STRONG CITY Stand here in a field of tall, windblown grass and wildflowers and twirl around like a child. It’s like being inside a prairie snow globe: You’re surrounded by a sea of green, brown and yellow grass, with a blue-sky dome above.
The Tallgrass Prairie National Preserve in Kansas is one of just a few places in the country where you can immerse yourself in this serene but vanishing landscape. Tallgrass prairie once covered 140 million acres of North America, including much of the Midwest. But only 4 percent of that ecosystem remains, wiped out by more than 150 years of human settlement and farming.
The Tallgrass Preserve here in the Flint Hills is one of the last tracts left, consisting of 11,000 acres mostly owned by the Nature Conservancy and managed with the National Park Service.

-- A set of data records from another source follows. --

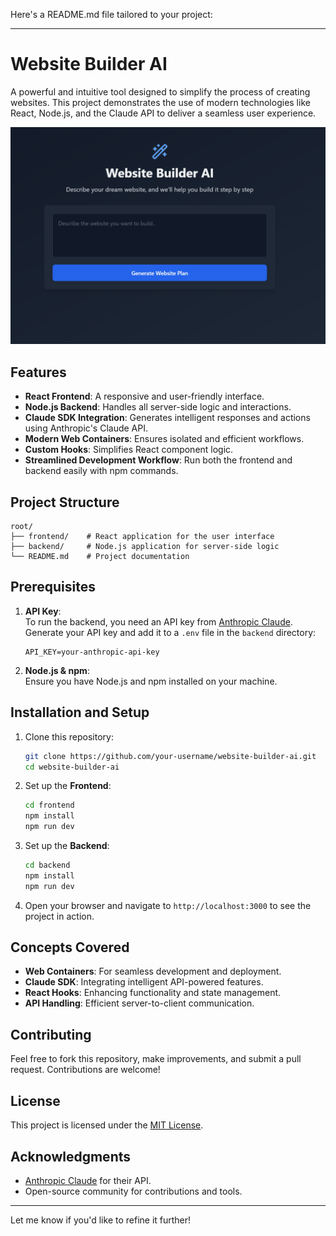 Here's a README.md file tailored to your project:

---

# Website Builder AI

A powerful and intuitive tool designed to simplify the process of creating websites. This project demonstrates the use of modern technologies like React, Node.js, and the Claude API to deliver a seamless user experience.

![UI](image.png)

<!-- Replace with the actual relative path to your uploaded image -->

## Features

- **React Frontend**: A responsive and user-friendly interface.
- **Node.js Backend**: Handles all server-side logic and interactions.
- **Claude SDK Integration**: Generates intelligent responses and actions using Anthropic's Claude API.
- **Modern Web Containers**: Ensures isolated and efficient workflows.
- **Custom Hooks**: Simplifies React component logic.
- **Streamlined Development Workflow**: Run both the frontend and backend easily with npm commands.

## Project Structure

```
root/
├── frontend/    # React application for the user interface
├── backend/     # Node.js application for server-side logic
└── README.md    # Project documentation
```

## Prerequisites

1. **API Key**:  
   To run the backend, you need an API key from [Anthropic Claude](https://www.anthropic.com/claude).  
   Generate your API key and add it to a `.env` file in the `backend` directory:

   ```
   API_KEY=your-anthropic-api-key
   ```

2. **Node.js & npm**:  
   Ensure you have Node.js and npm installed on your machine.

## Installation and Setup

1. Clone this repository:

   ```bash
   git clone https://github.com/your-username/website-builder-ai.git
   cd website-builder-ai
   ```

2. Set up the **Frontend**:

   ```bash
   cd frontend
   npm install
   npm run dev
   ```

3. Set up the **Backend**:

   ```bash
   cd backend
   npm install
   npm run dev
   ```

4. Open your browser and navigate to `http://localhost:3000` to see the project in action.

## Concepts Covered

- **Web Containers**: For seamless development and deployment.
- **Claude SDK**: Integrating intelligent API-powered features.
- **React Hooks**: Enhancing functionality and state management.
- **API Handling**: Efficient server-to-client communication.

## Contributing

Feel free to fork this repository, make improvements, and submit a pull request. Contributions are welcome!

## License

This project is licensed under the [MIT License](LICENSE).

## Acknowledgments

- [Anthropic Claude](https://www.anthropic.com/claude) for their API.
- Open-source community for contributions and tools.

---

Let me know if you'd like to refine it further!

There are miles of trails here to explore, but the Southwind Nature Trail is an easy-to-walk loop trail — just under 2 miles — that offers a sublime sense of what the landscape felt and looked like when it was covered with tallgrass and wildflowers across the region.
The preserve is also home to a historic site — a late 19th-century ranch with outbuildings, along with a one-room schoolhouse used from 1882 to 1930. A prosperous cattleman, Stephen F. Jones, lived here on the Spring Hill/Z Bar Ranch with his wife and daughter in the 1880s.

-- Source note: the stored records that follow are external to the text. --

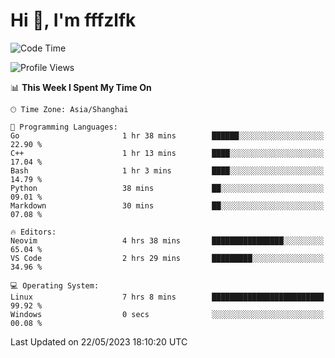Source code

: # Hi 👋, I'm fffzlfk

<!--START_SECTION:waka-->
![Code Time](http://img.shields.io/badge/Code%20Time-213%20hrs%2058%20mins-blue)

![Profile Views](http://img.shields.io/badge/Profile%20Views-1-blue)

📊 **This Week I Spent My Time On** 

```text
🕑︎ Time Zone: Asia/Shanghai

💬 Programming Languages: 
Go                       1 hr 38 mins        ██████░░░░░░░░░░░░░░░░░░░   22.90 % 
C++                      1 hr 13 mins        ████░░░░░░░░░░░░░░░░░░░░░   17.04 % 
Bash                     1 hr 3 mins         ████░░░░░░░░░░░░░░░░░░░░░   14.79 % 
Python                   38 mins             ██░░░░░░░░░░░░░░░░░░░░░░░   09.01 % 
Markdown                 30 mins             ██░░░░░░░░░░░░░░░░░░░░░░░   07.08 % 

🔥 Editors: 
Neovim                   4 hrs 38 mins       ████████████████░░░░░░░░░   65.04 % 
VS Code                  2 hrs 29 mins       █████████░░░░░░░░░░░░░░░░   34.96 % 

💻 Operating System: 
Linux                    7 hrs 8 mins        █████████████████████████   99.92 % 
Windows                  0 secs              ░░░░░░░░░░░░░░░░░░░░░░░░░   00.08 % 
```


 Last Updated on 22/05/2023 18:10:20 UTC
<!--END_SECTION:waka-->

But once you’re on the Southwind Nature Trail, away from the ranch, you can almost suspend your disbelief and pretend you’re experiencing this extraordinary landscape before settlers arrived, when the only destruction faced by the tallgrass was from a natural cycle of lightning-sparked fire, rainfall and grazing bison.
And as you walk back toward the ranch house to the parking lot, you travel a path parallel to a road where the occasional car zips by. It’s a good reminder of the human factor that led to the prairie’s demise.